Direitos constitucionais

Dessa vez, vejamos, o combate à criminalidade foi medido pela força e presença militar nas favelas; sendo assim, as UPPs se transformaram na “galinha dos ovos de ouro” do atual governo e conta pontos (e votos) para qualquer programa ou promessa eleitoral, ainda que polícia não gere votos, segundo informara José Mariano Benincá Beltrame. Dessa vez houve vontade política para as UPPs, o que não ocorreu com o Mutirão pela Paz e Grupamento de Polícia em Áreas Especiais (GPAE). O modelo de polícia comunitária é o mesmo, só mudou o nome.

Beltrame desde o início sempre falou e, continua dizendo, que somente a polícia não cumprirá o papel de garantir qualidade de vida nos morros. Outras funções sociais do Estado, como esporte, lazer e cultura, complementam a formação da cidadania. Sozinhas, as organizações não governamentais existentes nas comunidades em prol da população negligenciada não darão conta do recado. Entretanto, afirmar que o Estado é ausente numa área de risco é um equívoco. O tráfico e a milícia são tidos como poder “paralelo" do Estado, quando na verdade são uma simbiose. Nosso novo recorde de bilheteria do cinema é uma caricatura da organização do crime, gestada pelos colarinhos brancos.

Outros filmes também importantes como Morro dos Prazeres5 x UPP e Domínio Público documentam esse tipo de ocupação em seu paradoxo. A presença de uma polícia que nunca foi bem vista por favelados e vice-versa. Essa desconfiança mútua caminha lado a lado, até esbarrar num beco. Uma via de mão dupla começa por um diálogo sobre uma polícia que faça a proteção do povo e não do Estado, que possa prevenir ao invés de reprimir. Que transmita confiança em vez de olhar com cara feia. Essa polícia, apêndice das Forças Armadas, institucionalizou a violência sistêmica contra os pobres como manutenção do ideário da lei de Segurança Nacional. Uma nação conformada e sem voz.

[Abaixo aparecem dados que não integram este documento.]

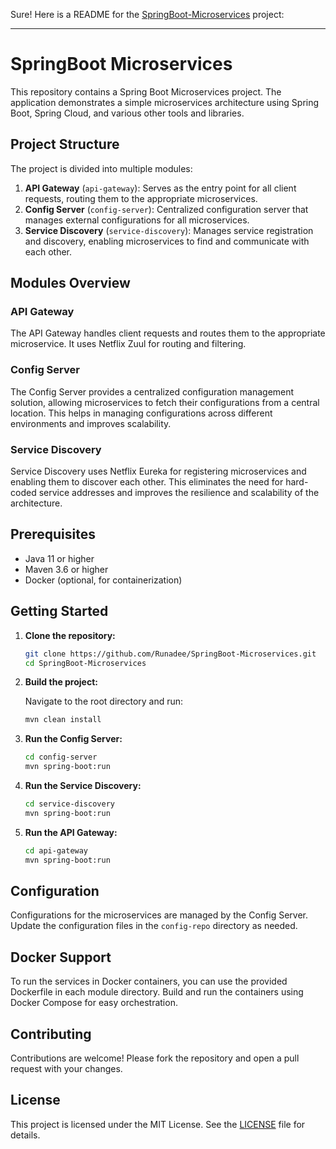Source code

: Sure! Here is a README for the [SpringBoot-Microservices](https://github.com/Runadee/SpringBoot-Microservices) project:

---

# SpringBoot Microservices

This repository contains a Spring Boot Microservices project. The application demonstrates a simple microservices architecture using Spring Boot, Spring Cloud, and various other tools and libraries.

## Project Structure

The project is divided into multiple modules:

1. **API Gateway** (`api-gateway`): Serves as the entry point for all client requests, routing them to the appropriate microservices.
2. **Config Server** (`config-server`): Centralized configuration server that manages external configurations for all microservices.
3. **Service Discovery** (`service-discovery`): Manages service registration and discovery, enabling microservices to find and communicate with each other.

## Modules Overview

### API Gateway

The API Gateway handles client requests and routes them to the appropriate microservice. It uses Netflix Zuul for routing and filtering.

### Config Server

The Config Server provides a centralized configuration management solution, allowing microservices to fetch their configurations from a central location. This helps in managing configurations across different environments and improves scalability.

### Service Discovery

Service Discovery uses Netflix Eureka for registering microservices and enabling them to discover each other. This eliminates the need for hard-coded service addresses and improves the resilience and scalability of the architecture.

## Prerequisites

- Java 11 or higher
- Maven 3.6 or higher
- Docker (optional, for containerization)

## Getting Started

1. **Clone the repository:**

   ```sh
   git clone https://github.com/Runadee/SpringBoot-Microservices.git
   cd SpringBoot-Microservices
   ```

2. **Build the project:**

   Navigate to the root directory and run:

   ```sh
   mvn clean install
   ```

3. **Run the Config Server:**

   ```sh
   cd config-server
   mvn spring-boot:run
   ```

4. **Run the Service Discovery:**

   ```sh
   cd service-discovery
   mvn spring-boot:run
   ```

5. **Run the API Gateway:**

   ```sh
   cd api-gateway
   mvn spring-boot:run
   ```

## Configuration

Configurations for the microservices are managed by the Config Server. Update the configuration files in the `config-repo` directory as needed.

## Docker Support

To run the services in Docker containers, you can use the provided Dockerfile in each module directory. Build and run the containers using Docker Compose for easy orchestration.

## Contributing

Contributions are welcome! Please fork the repository and open a pull request with your changes.

## License

This project is licensed under the MIT License. See the [LICENSE](LICENSE) file for details.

A música de protesto Cálice foi adaptada pelo rapper Criolo, em nossos dias, e vemos a denúncia de um aparato como vertente do racismo estrutural, ideologia desde a fundação da própria polícia enquanto Divisão Militar da Guarda Real (DMGRP) ao tempo da monarquia. Um conceito camuflado por uma pátria cujo autoritarismo militar vilipendiava qualquer sentimento de inclusão social e, principalmente, outro sistema político.

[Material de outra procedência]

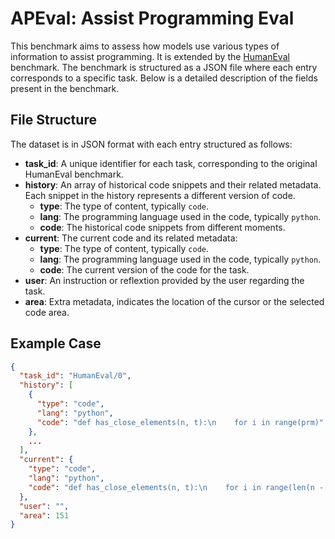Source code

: # APEval: Assist Programming Eval

This benchmark aims to assess how models use various types of information to assist programming. It is extended by the [HumanEval](https://github.com/openai/human-eval) benchmark. The benchmark is structured as a JSON file where each entry corresponds to a specific task. Below is a detailed description of the fields present in the benchmark.

## File Structure

The dataset is in JSON format with each entry structured as follows:

- **task_id**: A unique identifier for each task, corresponding to the original HumanEval benchmark.
- **history**: An array of historical code snippets and their related metadata. Each snippet in the history represents a different version of code.
  - **type**: The type of content, typically `code`.
  - **lang**: The programming language used in the code, typically `python`.
  - **code**: The historical code snippets from different moments.
- **current**: The current code and its related metadata:
  - **type**: The type of content, typically `code`.
  - **lang**: The programming language used in the code, typically `python`.
  - **code**: The current version of the code for the task.
- **user**: An instruction or reflextion provided by the user regarding the task.
- **area**: Extra metadata, indicates the location of the cursor or the selected code area.

## Example Case

```json
{
  "task_id": "HumanEval/0",
  "history": [
    {
      "type": "code",
      "lang": "python",
      "code": "def has_close_elements(n, t):\n    for i in range(prm)"
    },
    ...
  ],
  "current": {
    "type": "code",
    "lang": "python",
    "code": "def has_close_elements(n, t):\n    for i in range(len(n - 1)):\n        for j in range(i + 1, len(n)):\n            if n[i] - n[j] < t or n[j] - n[i] < t:"
  },
  "user": "",
  "area": 151
}
```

Adolfo Pérez Esquivel, prêmio Nobel da Paz de 1980, define como “democratura” quando a troca de poder democratiza apenas a política, com eleições. Como ferramenta da desigualdade, o braço armado do Estado reprime qualquer tentativa de justiça social para manter a “mão de ferro” essa estrutura de classes. Visando por as atribuições dos agentes de segurança na ordem do dia, de um novo tempo que se entende como redemocratização, porém, não foi estendido à segurança pública, a Proposta de Emenda Constitucional 51 (PEC-51) é o instrumento legal para todos os efeitos. Resquício da ditadura militar, a polícia precisa ser transformar em outra. Reconhecida e valorizada, desmilitarizada e uniformizada, democratizada e salvaguarda de nossos direitos constitucionais. A categoria policial que a defende chama de PEC da Paz. Se ela não for aprovada, veremos quem legitima a violência.

Recorde de mortes

A propaganda da violência como espetáculo do cotidiano faz dos policiais os atores principais. Observando a imprensa, percebemos um redimensionamento da realidade, já que no noticiário a mesma notícia se repete outras vezes. Talvez para tornar o plano-sequência da ação ainda mais emocionante. Ou talvez numa tendência de maquinar o senso crítico do público que consome informação numa visão maniqueísta do mocinho e do vilão, que vigora como dicotomia, sendo a troca de tiros “entre policiais e traficantes” a representação da luta do bem contra o mal.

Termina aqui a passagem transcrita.